## Benchmarking nn.Linear vs nd.Linear in a Sequence To Sequence Machine Translation Model

### Overview
**this is my application to Ensemble AI's ML research intern & ML engineering intern positions** 

- We will be implementing a Sequence To Sequence model for English to Chinese machine translation. 
- The attention mechanism we will be implementing will be Luong Attention, general form, as it makes use of another Linear layer. 
- We will run 2 experiments benchmarking nn.Linear vs nd.Linear:

1. **Performance Benchmarking**
We will compare final performance between the Seq2Seq models using nn.Linear and nd.Linear, keeping model size the same. 

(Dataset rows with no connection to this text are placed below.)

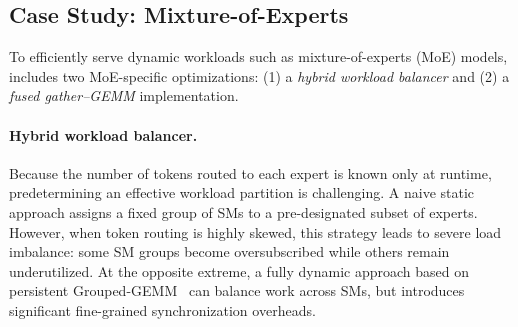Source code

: \subsection{Case Study: Mixture-of-Experts}
\label{subsec:case_study_moe}
To efficiently serve dynamic workloads such as mixture-of-experts (MoE) models, \sys includes two MoE-specific optimizations: (1) a {\em hybrid workload balancer} and (2) a {\em fused gather–GEMM} implementation.


\paragraph{Hybrid workload balancer.}
Because the number of tokens routed to each expert is known only at runtime, predetermining an effective workload partition is challenging. A naive static approach assigns a fixed group of SMs to a pre-designated subset of experts. However, when token routing is highly skewed, this strategy leads to severe load imbalance: some SM groups become oversubscribed while others remain underutilized. At the opposite extreme, a fully dynamic approach based on persistent Grouped-GEMM~\cite{moegroupedgemm} can balance work across SMs, but introduces significant fine-grained synchronization overheads.

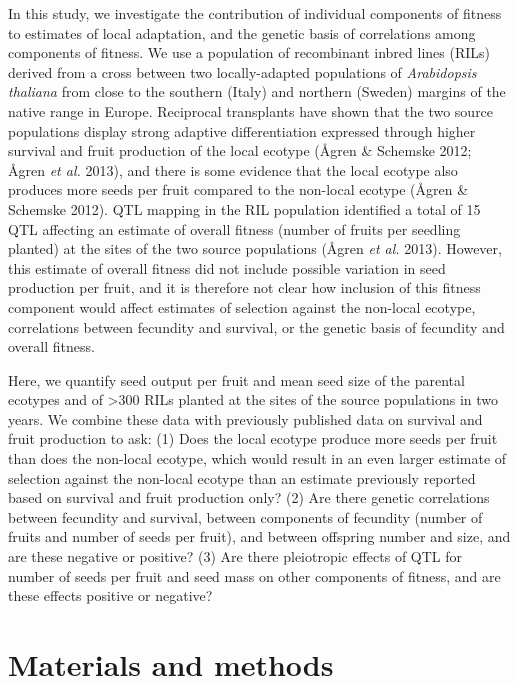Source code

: \documentclass[12pt,]{article}
\begin{document}
In this study, we investigate the contribution of individual components of fitness to estimates of local adaptation, and the genetic basis of correlations among components of fitness.
We use a population of recombinant inbred lines (RILs) derived from a cross between two locally-adapted populations of \emph{Arabidopsis thaliana} from close to the southern (Italy) and northern (Sweden) margins of the native range in Europe. Reciprocal transplants have shown that the two source populations display strong adaptive differentiation expressed through higher survival and fruit production of the local ecotype (Ågren \& Schemske 2012; Ågren \emph{et al.} 2013), and there is some evidence that the local ecotype also produces more seeds per fruit compared to the non-local ecotype (Ågren \& Schemske 2012). QTL mapping in the RIL population identified a total of 15 QTL affecting an estimate of overall fitness (number of fruits per seedling planted) at the sites of the two source populations (Ågren \emph{et al.} 2013). However, this estimate of overall fitness did not include possible variation in seed production per fruit, and it is therefore not clear how inclusion of this fitness component would affect estimates of selection against the non-local ecotype, correlations between fecundity and survival, or the genetic basis of fecundity and overall fitness.

Here, we quantify seed output per fruit and mean seed size of the parental ecotypes and of \textgreater{}300 RILs planted at the sites of the source populations in two years. We combine these data with previously published data on survival and fruit production to ask: (1) Does the local ecotype produce more seeds per fruit than does the non-local ecotype, which would result in an even larger estimate of selection against the non-local ecotype than an estimate previously reported based on survival and fruit production only? (2) Are there genetic correlations between fecundity and survival, between components of fecundity (number of fruits and number of seeds per fruit), and between offspring number and size, and are these negative or positive? (3) Are there pleiotropic effects of QTL for number of seeds per fruit and seed mass on other components of fitness, and are these effects positive or negative?

\hypertarget{materials-and-methods}{%
\section{Materials and methods}\label{materials-and-methods}}
\end{document}
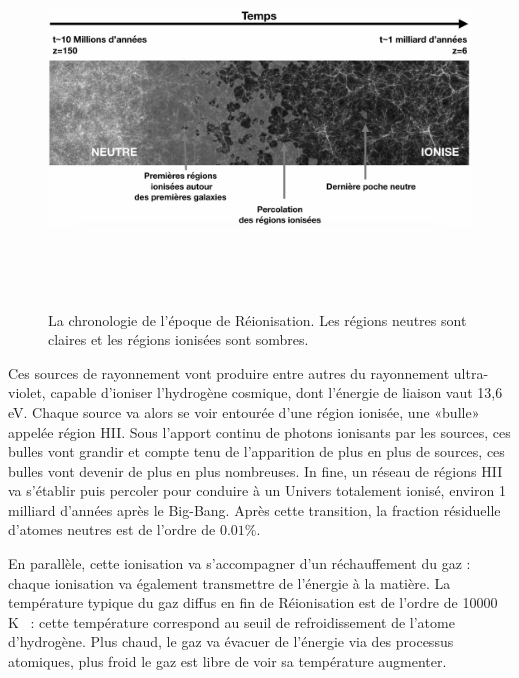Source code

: \begin{figure}[htbp]
	\centering
		\includegraphics[height=10cm]{figs/frisereion.png}
		\caption[Chronologie de la Réionisation]{La chronologie de l'époque de Réionisation. Les régions neutres sont claires et les régions ionisées sont sombres.}
	\label{f:frisereion}
\end{figure}

Ces sources de rayonnement vont produire entre autres du rayonnement ultra-violet, capable d'ioniser l'hydrogène cosmique, dont l'énergie de liaison vaut 13,6 eV. Chaque source va alors se voir entourée d'une région ionisée, une «bulle» appelée région HII. Sous l'apport continu de photons ionisants par les sources, ces bulles vont grandir et compte tenu de l'apparition de plus en plus de sources, ces bulles vont devenir de plus en plus nombreuses. In fine, un réseau de régions HII va s'établir puis percoler pour conduire à un Univers totalement ionisé, environ 1 milliard d'années après le Big-Bang. Après cette transition, la fraction résiduelle d'atomes neutres est de l'ordre de $0.01\%$.

En parallèle, cette ionisation va s'accompagner d'un réchauffement du gaz : chaque ionisation va également transmettre de l'énergie à la matière. La température typique du gaz diffus en fin de Réionisation est de l'ordre de 10000 K ~: cette température correspond au seuil de refroidissement de l'atome d'hydrogène. Plus chaud, le gaz va évacuer de l'énergie via des processus atomiques, plus froid le gaz est libre de voir sa température augmenter.

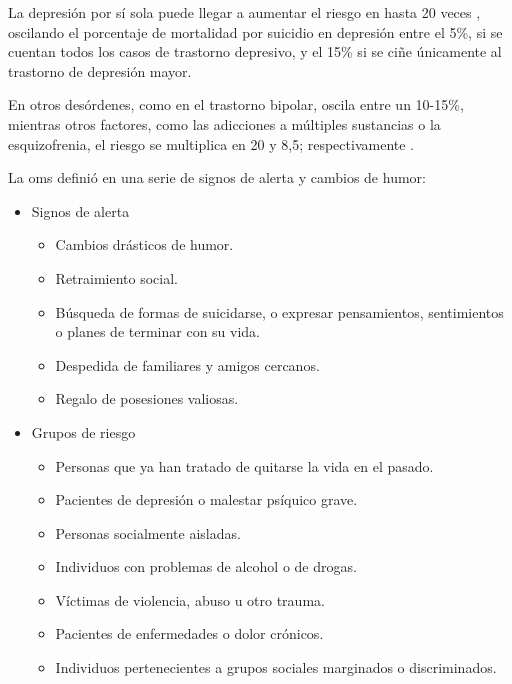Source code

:        La depresión por sí sola puede llegar a aumentar el riesgo en hasta 20 veces \cite{gonzalez_depresion_2020}, oscilando el porcentaje de mortalidad por suicidio en depresión entre el 5\%, si se cuentan todos los casos de trastorno depresivo, y el 15\% si se ciñe únicamente al trastorno de depresión mayor. 
        
        En otros desórdenes, como en el trastorno bipolar, oscila entre un 10-15\%, mientras otros factores, como las adicciones a múltiples sustancias o la esquizofrenia, el riesgo se multiplica en 20 y 8,5; respectivamente \cite{gonzalez_depresion_2020}. 

        La \gls{oms} definió en \cite{oms_suicidio_2023} una serie de signos de alerta y cambios de humor:
        \begin{itemize}
            \item Signos de alerta
                \begin{itemize}
                    \item Cambios drásticos de humor.
                    \item Retraimiento social.
                    \item Búsqueda de formas de suicidarse, o expresar pensamientos, sentimientos o planes de terminar con su vida.
                    \item Despedida de familiares y amigos cercanos.
                    \item Regalo de posesiones valiosas.
                \end{itemize}
            \item Grupos de riesgo
                \begin{itemize}
                    \item Personas que ya han tratado de quitarse la vida en el pasado.
                    \item Pacientes de depresión o malestar psíquico grave.
                    \item Personas socialmente aisladas.
                    \item Individuos con problemas de alcohol o de drogas.
                    \item Víctimas de violencia, abuso u otro trauma.
                    \item Pacientes de enfermedades o dolor crónicos.
                    \item Individuos pertenecientes a grupos sociales marginados o discriminados.
                \end{itemize}
        \end{itemize}
       
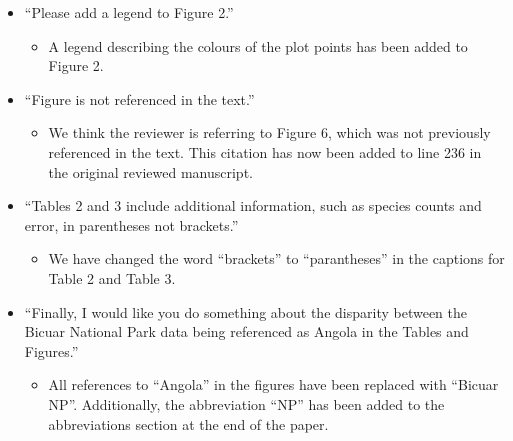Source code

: \documentclass[a4paper]{letter}
\begin{document}
\begin{letter}{}
\begin{itemize}
\begin{itemize}
		\end{itemize}
	\item{``Please add a legend to Figure 2.''}
		\begin{itemize}
			\item{A legend describing the colours of the plot points has been added to Figure 2.}
		\end{itemize}
	\item{``Figure is not referenced in the text.''}
		\begin{itemize}
			\item{We think the reviewer is referring to Figure 6, which was not previously referenced in the text. This citation has now been added to line 236 in the original reviewed manuscript.}
		\end{itemize}
	\item{``Tables 2 and 3 include additional information, such as species counts and error, in parentheses not brackets.''}
		\begin{itemize}
			\item{We have changed the word ``brackets'' to ``parantheses'' in the captions for Table 2 and Table 3.}
		\end{itemize}
	\item{``Finally, I would like you do something about the disparity between the Bicuar National Park data being referenced as Angola in the Tables and Figures.''}
		\begin{itemize}
			\item{All references to ``Angola'' in the figures have been replaced with ``Bicuar NP''. Additionally, the abbreviation ``NP'' has been added to the abbreviations section at the end of the paper.}
		\end{itemize}
\end{itemize}






\end{letter}
 
\end{document}
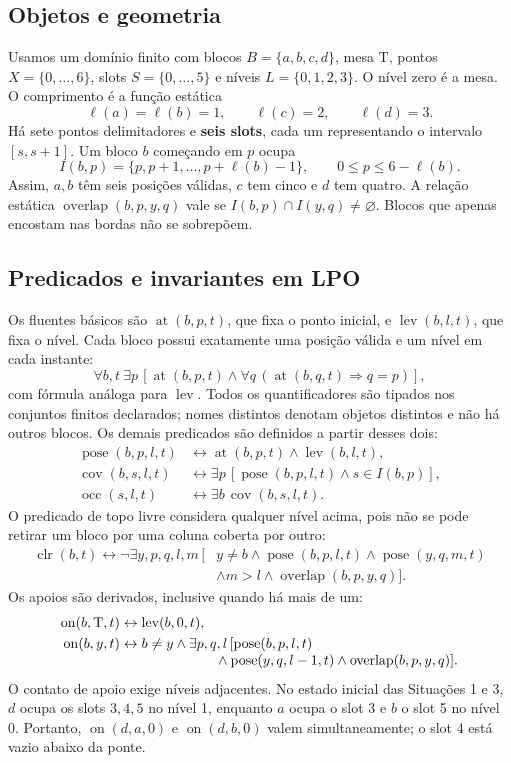 \documentclass[11pt,a4paper]{article}
\newcommand{\at}{\operatorname{at}}
\newcommand{\lev}{\operatorname{lev}}
\newcommand{\clr}{\operatorname{clr}}
\newcommand{\On}{\operatorname{on}}
\newcommand{\cov}{\operatorname{cov}}
\newcommand{\occ}{\operatorname{occ}}
\newcommand{\pose}{\operatorname{pose}}
\newcommand{\Ov}{\operatorname{overlap}}
\newcommand{\T}{\mathrm{T}}
\begin{document}
\subsection{Objetos e geometria}
Usamos um domínio finito com blocos $B=\{a,b,c,d\}$, mesa $\T$, pontos $X=\{0,\ldots,6\}$, slots $S=\{0,\ldots,5\}$ e níveis $L=\{0,1,2,3\}$. O nível zero é a mesa. O comprimento é a função estática
\[
\ell(a)=\ell(b)=1,\qquad \ell(c)=2,\qquad \ell(d)=3.
\]
Há sete pontos delimitadores e \textbf{seis slots}, cada um representando o intervalo $[s,s+1]$. Um bloco $b$ começando em $p$ ocupa
\[
I(b,p)=\{p,p+1,\ldots,p+\ell(b)-1\},\qquad 0\leq p\leq6-\ell(b).
\]
Assim, $a,b$ têm seis posições válidas, $c$ tem cinco e $d$ tem quatro. A relação estática $\Ov(b,p,y,q)$ vale se $I(b,p)\cap I(y,q)\neq\varnothing$. Blocos que apenas encostam nas bordas não se sobrepõem.

\subsection{Predicados e invariantes em LPO}
Os fluentes básicos são $\at(b,p,t)$, que fixa o ponto inicial, e $\lev(b,l,t)$, que fixa o nível. Cada bloco possui exatamente uma posição válida e um nível em cada instante:
\[
\forall b,t\ \exists p\,[\at(b,p,t)\land\forall q\,(\at(b,q,t)\Rightarrow q=p)],
\]
com fórmula análoga para $\lev$. Todos os quantificadores são tipados nos conjuntos finitos declarados; nomes distintos denotam objetos distintos e não há outros blocos. Os demais predicados são definidos a partir desses dois:
\begin{align}
\pose(b,p,l,t)&\leftrightarrow\at(b,p,t)\land\lev(b,l,t),\\
\cov(b,s,l,t)&\leftrightarrow\exists p\,[\pose(b,p,l,t)\land s\in I(b,p)],\\
\occ(s,l,t)&\leftrightarrow\exists b\,\cov(b,s,l,t).
\end{align}
O predicado de topo livre considera qualquer nível acima, pois não se pode retirar um bloco por uma coluna coberta por outro:
\begin{align}
\clr(b,t)\leftrightarrow\neg\exists y,p,q,l,m\,[&y\neq b\land\pose(b,p,l,t)\land\pose(y,q,m,t)\nonumber\\[-3pt]
 &\land m>l\land\Ov(b,p,y,q)].
\end{align}
Os apoios são derivados, inclusive quando há mais de um:
\begin{align}
\On(b,\T,t)&\leftrightarrow\lev(b,0,t),\\
\On(b,y,t)&\leftrightarrow b\neq y\land\exists p,q,l\,[\pose(b,p,l,t)\nonumber\\[-3pt]
 &\hspace{24mm}\land\pose(y,q,l-1,t)\land\Ov(b,p,y,q)].
\end{align}
O contato de apoio exige níveis adjacentes. No estado inicial das Situações 1 e 3, $d$ ocupa os slots $3,4,5$ no nível 1, enquanto $a$ ocupa o slot 3 e $b$ o slot 5 no nível 0. Portanto, $\On(d,a,0)$ e $\On(d,b,0)$ valem simultaneamente; o slot 4 está vazio abaixo da ponte.
\end{document}
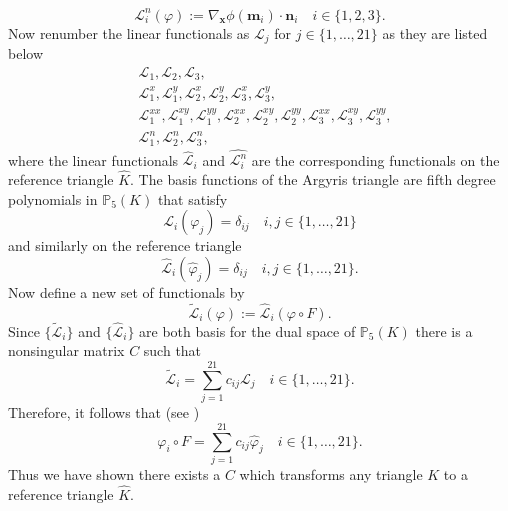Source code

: \begin{equation*}
  \mathcal{L}_i^n(\varphi) := \nabla_{\mathbf{x}} \phi(\mathbf{m}_i) \cdot
  \mathbf{n}_i \quad i\in\{1,2,3\}.
\end{equation*}
Now renumber the linear functionals as $\mathcal{L}_j$ for
$j\in\{1,\dots,21\}$ as they are listed below
\begin{align*}
  &\mathcal{L}_1, \mathcal{L}_2, \mathcal{L}_3, \\
  &\mathcal{L}_1^x, \mathcal{L}_1^y, \mathcal{L}_2^x, \mathcal{L}_2^y,
    \mathcal{L}_3^x, \mathcal{L}_3^y, \\
  &\mathcal{L}_1^{xx}, \mathcal{L}_1^{xy}, \mathcal{L}_1^{yy},
    \mathcal{L}_2^{xx}, \mathcal{L}_2^{xy}, \mathcal{L}_2^{yy},
    \mathcal{L}_3^{xx}, \mathcal{L}_3^{xy}, \mathcal{L}_3^{yy}, \\
  &\mathcal{L}_1^n, \mathcal{L}_2^n, \mathcal{L}_3^n,
\end{align*}
where the linear functionals $\hat{\mathcal{L}}_i$ and $\hat{ \mathcal{L}_i^n}$
are the corresponding functionals on the reference triangle $\hat{K}$. The basis
functions of the Argyris triangle are fifth degree polynomials in
$\mathbb{P}_5(K)$
that satisfy
\begin{equation*}
  \mathcal{L}_i(\varphi_j) = \delta_{ij} \quad i,j\in\{1,\dots,21\}
\end{equation*}
and similarly on the reference triangle
\begin{equation*}
  \hat{\mathcal{L}}_i(\hat{\varphi}_j) = \delta_{ij} \quad
  i,j\in\{1,\dots,21\}.
\end{equation*}
Now define a new set of functionals by
\begin{equation}
  \tilde{\mathcal{L}}_i(\varphi) := \hat{\mathcal{L}}_i(\varphi\circ F).
  \label{eqn:Functional}
\end{equation}
Since $\{\tilde{\mathcal{L}}_i\}$ and $\{\hat{\mathcal{L}}_i\}$ are both basis
for the dual space of $\mathbb{P}_5(K)$ there is a nonsingular matrix $C$ such
that
\begin{equation}
  \tilde{\mathcal{L}}_i = \sum_{j=1}^{21} c_{ij} \mathcal{L}_j \quad i\in
  \{1,\dots,21\}.
  \label{eqn:FunctionalsC}
\end{equation}
Therefore, it follows that (see \cite{Dominguez08})
\begin{equation}
  \varphi_i\circ F = \sum_{j=1}^{21} c_{ij}\hat{\varphi}_j \quad i\in
  \{1,\dots,21\}.
  \label{eqn:PolyC}
\end{equation}
Thus we have shown there exists a $C$ which transforms any triangle $K$ to a
reference triangle $\hat{K}$.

2. **Parameter size analysis**
We will evaluate whether a Seq2Seq model using nd.Linear will perform similarly to the same model architecture using nn.Linear, but with a lower parameter count; specifically, the hidden dim will be 128 in the nn.Linear implementation, vs 80 in the nd.Linear implementation, representing a ~22% reduction in parameter count.

### Imports

In [1]:
import json
import numpy as np
import pickle
from collections import Counter
import string
import re
import torch
import torch.nn as nn
import time

### Dataset & Preprocessing

Full Dataset: (https://www.kaggle.com/datasets/qianhuan/translation?resource)
- 5.1M English-Chinese sentence pairs
- For the sake of the experiment, we will randomly sample 250,000 pairs 
- also sample 5000 pairs from validation set

In [2]:
train_set_path = "dataset/translation2019zh_train.json"
val_set_path = "dataset/translation2019zh_valid.json"
train_set = []
val_set = [] 

with open(train_set_path) as f:
    for line in f:
        train_set.append(json.loads(line))

with open(val_set_path) as f:
    for line in f:
        val_set.append(json.loads(line))

print(len(train_set))
print(train_set[0])

5161434
{'english': 'For greater sharpness, but with a slight increase in graininess, you can use a 1:1 dilution of this developer.', 'chinese': '为了更好的锐度，但是附带的会多一些颗粒度，可以使用这个显影剂的1：1稀释液。'}


In [16]:
### sample 250,000 sentences and save the data 
sampled_indices = np.random.choice(len(train_set), 250000)

train_subset = [train_set[i] for i in sampled_indices]
print(train_subset[0])
with open('dataset/train_set_mini.pkl', 'wb') as f:
    pickle.dump(train_subset, f)

## sample 5000 pairs for validation set
val_sampled_indices = np.random.choice(len(val_set), 5000)
val_subset = [val_set[i] for i in val_sampled_indices]

with open('dataset/val_set_mini.pkl', 'wb') as f:
    pickle.dump(val_subset, f)


{'english': 'His timing when he volleys is so good.', 'chinese': '他截击空中球的时机掌握得很好。'}


In [4]:
## pull the subset dataset
with open('dataset/train_set_mini.pkl', 'rb') as f:
    train_set_mini = pickle.load(f)

with open('dataset/val_set_mini.pkl', 'rb') as f:
    val_set_mini = pickle.load(f)

print(train_set_mini[0])
print(val_set_mini[0])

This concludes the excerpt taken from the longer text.